Lo eran. Desde luego que lo eran. Asentí debidamente al tiempo que Gaudí preguntaba:

—¿La señorita Fiona entró sola en la iglesia para tomar esos esbozos?

El señor Riera no lo dudó un instante.

—La acompañaba uno de esos plumillas que redactan las noticias que ella ilustra.

Gaudí y yo nos miramos al unísono.

—Un joven pálido, de pelo largo y aspecto femenino, sin duda —dijo entonces mi amigo, haciendo que mi estómago se revolviera al instante.

—El mismo. —La boca del señor Riera se torció en una mueca desdeñosa—. En mis tiempos, si un joven se hubiera atrevido a dejarse crecer el pelo de esa manera, las autoridades no habrían dudado en llamarlo al orden con un par de buenos tijeretazos y unos cuantos días en prisión.

Gaudí amagó un intento de sonrisa amable que apenas llegó a curvar las comisuras de sus labios.

—Descríbanos la bolsa que ese joven llevaba al hombro, por favor —le pidió entonces al anciano.

—Una bolsa negra, grande, más o menos de este tamaño. —Las manos del señor Riera encuadraron tres palmos del aire frío de invierno que circulaba ante su pecho almidonado—. ¿Cómo sabe usted que ese joven llevaba una bolsa al hombro?

En lugar de responderle, Gaudí se volvió hacia mí con una expresión inequívoca en el rostro.

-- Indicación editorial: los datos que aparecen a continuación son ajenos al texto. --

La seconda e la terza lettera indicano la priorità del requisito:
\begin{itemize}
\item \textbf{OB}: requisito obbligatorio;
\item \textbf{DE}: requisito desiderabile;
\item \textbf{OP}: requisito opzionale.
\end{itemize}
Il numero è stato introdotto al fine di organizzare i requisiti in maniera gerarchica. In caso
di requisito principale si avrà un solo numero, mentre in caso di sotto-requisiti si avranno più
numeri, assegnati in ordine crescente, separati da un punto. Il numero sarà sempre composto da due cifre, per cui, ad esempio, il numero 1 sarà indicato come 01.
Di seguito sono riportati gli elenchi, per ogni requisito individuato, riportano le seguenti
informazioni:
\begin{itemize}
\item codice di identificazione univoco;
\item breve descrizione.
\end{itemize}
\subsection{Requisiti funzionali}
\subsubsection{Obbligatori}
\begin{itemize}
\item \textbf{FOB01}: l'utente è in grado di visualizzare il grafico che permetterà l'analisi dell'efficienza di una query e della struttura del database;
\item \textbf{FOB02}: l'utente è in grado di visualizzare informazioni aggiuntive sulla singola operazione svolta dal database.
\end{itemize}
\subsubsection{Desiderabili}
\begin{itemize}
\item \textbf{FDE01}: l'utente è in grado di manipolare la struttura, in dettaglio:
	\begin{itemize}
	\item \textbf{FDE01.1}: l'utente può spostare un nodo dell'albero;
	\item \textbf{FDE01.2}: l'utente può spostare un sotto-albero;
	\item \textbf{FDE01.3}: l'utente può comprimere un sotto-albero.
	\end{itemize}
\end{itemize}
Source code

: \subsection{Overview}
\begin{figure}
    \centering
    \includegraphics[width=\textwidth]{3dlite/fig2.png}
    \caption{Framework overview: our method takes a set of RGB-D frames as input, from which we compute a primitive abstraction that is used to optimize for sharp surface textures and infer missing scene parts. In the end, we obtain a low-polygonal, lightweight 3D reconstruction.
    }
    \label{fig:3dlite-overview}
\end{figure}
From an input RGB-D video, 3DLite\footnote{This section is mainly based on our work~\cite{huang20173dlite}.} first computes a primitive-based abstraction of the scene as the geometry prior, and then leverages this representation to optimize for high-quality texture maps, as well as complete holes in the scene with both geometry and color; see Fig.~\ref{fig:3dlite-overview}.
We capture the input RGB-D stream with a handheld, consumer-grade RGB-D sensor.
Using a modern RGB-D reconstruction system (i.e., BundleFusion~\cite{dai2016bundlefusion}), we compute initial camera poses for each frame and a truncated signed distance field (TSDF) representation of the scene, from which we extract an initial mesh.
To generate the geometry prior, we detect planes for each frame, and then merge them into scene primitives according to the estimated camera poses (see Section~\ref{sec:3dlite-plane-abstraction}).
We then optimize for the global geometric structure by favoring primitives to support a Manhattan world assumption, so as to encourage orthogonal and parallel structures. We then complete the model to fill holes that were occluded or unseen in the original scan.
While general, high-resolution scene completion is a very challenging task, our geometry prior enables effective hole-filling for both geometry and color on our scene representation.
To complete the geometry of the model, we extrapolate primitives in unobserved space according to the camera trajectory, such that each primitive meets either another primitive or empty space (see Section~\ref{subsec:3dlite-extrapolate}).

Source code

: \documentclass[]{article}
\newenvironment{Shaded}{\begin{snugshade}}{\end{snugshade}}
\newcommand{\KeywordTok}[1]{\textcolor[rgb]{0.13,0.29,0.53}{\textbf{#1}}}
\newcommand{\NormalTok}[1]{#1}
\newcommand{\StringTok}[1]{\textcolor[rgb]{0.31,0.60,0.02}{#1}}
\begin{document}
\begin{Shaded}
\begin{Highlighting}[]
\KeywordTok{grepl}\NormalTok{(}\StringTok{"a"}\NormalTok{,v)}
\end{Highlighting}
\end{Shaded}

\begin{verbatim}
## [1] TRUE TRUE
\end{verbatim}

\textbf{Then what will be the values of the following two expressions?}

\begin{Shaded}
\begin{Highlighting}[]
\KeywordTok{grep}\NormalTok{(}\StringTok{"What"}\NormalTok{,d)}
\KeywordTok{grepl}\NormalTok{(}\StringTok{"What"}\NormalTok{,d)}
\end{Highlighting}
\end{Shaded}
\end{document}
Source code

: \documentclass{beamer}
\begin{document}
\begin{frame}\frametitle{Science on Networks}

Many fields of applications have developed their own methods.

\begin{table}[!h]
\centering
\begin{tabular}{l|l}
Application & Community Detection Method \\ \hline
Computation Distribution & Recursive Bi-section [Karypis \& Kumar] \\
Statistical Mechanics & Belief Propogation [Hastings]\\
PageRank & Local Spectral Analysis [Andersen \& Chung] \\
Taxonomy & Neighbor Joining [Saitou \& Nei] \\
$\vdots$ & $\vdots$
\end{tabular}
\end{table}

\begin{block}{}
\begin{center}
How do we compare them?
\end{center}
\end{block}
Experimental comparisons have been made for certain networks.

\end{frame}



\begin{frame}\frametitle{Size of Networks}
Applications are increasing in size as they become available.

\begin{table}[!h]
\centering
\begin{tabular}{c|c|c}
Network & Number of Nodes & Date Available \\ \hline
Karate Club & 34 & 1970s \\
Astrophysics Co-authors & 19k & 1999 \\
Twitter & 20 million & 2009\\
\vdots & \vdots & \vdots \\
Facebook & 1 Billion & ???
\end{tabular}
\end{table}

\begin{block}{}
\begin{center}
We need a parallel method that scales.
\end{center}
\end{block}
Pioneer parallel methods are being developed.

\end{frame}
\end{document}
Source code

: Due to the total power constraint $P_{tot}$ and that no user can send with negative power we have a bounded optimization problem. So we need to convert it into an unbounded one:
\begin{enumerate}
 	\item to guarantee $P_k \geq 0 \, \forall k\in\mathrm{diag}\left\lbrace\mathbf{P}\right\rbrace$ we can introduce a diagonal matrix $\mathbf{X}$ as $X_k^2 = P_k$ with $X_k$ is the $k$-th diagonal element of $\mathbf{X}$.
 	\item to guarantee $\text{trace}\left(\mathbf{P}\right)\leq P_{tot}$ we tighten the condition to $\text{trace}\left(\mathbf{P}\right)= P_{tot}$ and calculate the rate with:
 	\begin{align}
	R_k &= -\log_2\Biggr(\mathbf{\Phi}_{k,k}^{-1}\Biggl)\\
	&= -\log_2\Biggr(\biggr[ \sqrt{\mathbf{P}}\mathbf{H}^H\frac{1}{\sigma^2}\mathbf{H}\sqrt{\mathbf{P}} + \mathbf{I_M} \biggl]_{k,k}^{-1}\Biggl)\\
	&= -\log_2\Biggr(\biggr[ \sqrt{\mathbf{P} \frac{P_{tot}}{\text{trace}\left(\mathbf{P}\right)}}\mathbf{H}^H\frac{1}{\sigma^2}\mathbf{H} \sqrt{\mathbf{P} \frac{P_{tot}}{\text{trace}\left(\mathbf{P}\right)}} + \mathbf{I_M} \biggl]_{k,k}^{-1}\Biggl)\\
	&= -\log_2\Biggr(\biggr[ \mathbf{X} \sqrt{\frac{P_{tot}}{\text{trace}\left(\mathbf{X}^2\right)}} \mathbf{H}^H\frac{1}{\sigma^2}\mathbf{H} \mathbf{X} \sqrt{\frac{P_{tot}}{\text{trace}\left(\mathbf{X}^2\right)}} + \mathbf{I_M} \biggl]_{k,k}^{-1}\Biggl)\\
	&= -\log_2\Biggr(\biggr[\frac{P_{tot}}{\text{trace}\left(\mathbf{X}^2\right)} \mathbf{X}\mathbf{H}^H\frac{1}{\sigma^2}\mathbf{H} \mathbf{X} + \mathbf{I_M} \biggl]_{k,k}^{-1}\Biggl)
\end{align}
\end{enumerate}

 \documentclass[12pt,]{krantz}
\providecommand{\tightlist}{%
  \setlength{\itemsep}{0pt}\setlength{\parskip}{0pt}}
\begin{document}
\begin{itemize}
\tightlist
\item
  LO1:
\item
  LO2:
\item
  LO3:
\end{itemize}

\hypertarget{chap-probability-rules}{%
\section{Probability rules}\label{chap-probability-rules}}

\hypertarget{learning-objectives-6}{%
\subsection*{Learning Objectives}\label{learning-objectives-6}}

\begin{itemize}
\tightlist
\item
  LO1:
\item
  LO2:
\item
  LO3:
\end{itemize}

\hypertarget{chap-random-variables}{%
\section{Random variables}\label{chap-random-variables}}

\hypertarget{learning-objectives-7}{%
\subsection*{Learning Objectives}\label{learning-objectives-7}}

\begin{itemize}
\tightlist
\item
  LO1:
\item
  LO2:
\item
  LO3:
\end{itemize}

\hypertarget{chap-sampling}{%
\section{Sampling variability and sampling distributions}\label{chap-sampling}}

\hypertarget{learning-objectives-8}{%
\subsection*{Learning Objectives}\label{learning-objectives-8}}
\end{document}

Había llegado el momento de hacer valer de una vez por todas mi posición y mi apellido ante aquel anciano.

—Señor Riera, tenemos que detener la misa solemne y desalojar inmediatamente la iglesia antes de que sea demasiado tarde —dije, con toda la firmeza que pude convocar a mi garganta.

La cabeza del hombre se agitó con incredulidad.

—¿Disculpe?

—Ya me ha oído. Si no desalojamos ahora mismo esta iglesia y sus alrededores, la muerte de cientos de inocentes pesará para siempre sobre nuestras conciencias.

El rostro sonrosado del señor Riera palideció ligeramente, pero no se desprendió de la expresión de incrédula suficiencia que había mantenido desde el inicio de nuestra conversación.

—¿Sabe usted lo que me está pidiendo?

—No se lo estoy pidiendo, se lo estoy ordenando —repliqué—. En ausencia de mi madre, yo soy el primer responsable de la seguridad real.

—Eso no es cierto. En ausencia de su madre, la seguridad real pasa a depender de un comité integrado por los diez miembros principales del Grupo de Apoyo Operativo. Y la coordinación de ese comité está en manos, en cada momento, del responsable principal de la zona que se encuentra visitando el monarca. El responsable principal de esta zona soy yo. Y en calidad de tal —concluyó el anciano, mirándome con repentina dureza—, estoy en mi perfecto derecho de considerar, señor Camarasa, que esto que usted me propone es una locura.

—Lo que es una locura, señor Riera, es poner en riesgo la vida de cientos de personas, entre ellas la de un rey, por miedo a…

No tuve ocasión de terminar la frase. Las uñas de Gaudí se clavaron fuertemente en mi antebrazo y me obligaron a cederle la palabra.

—No hay tiempo —fue todo lo que dijo.

Y acto seguido, para sobresalto de todos los agentes armados que controlaban la plaza, mi amigo echó a correr como alma que lleva el diablo hacia la puerta principal del templo, esquivó con un ágil quiebro taurino al único muchacho que había apostado en ese instante al pie de la escalinata y, siempre con el pilluelo Ezequiel pegado a sus talones, penetró sin más en el interior de Santa María del Mar.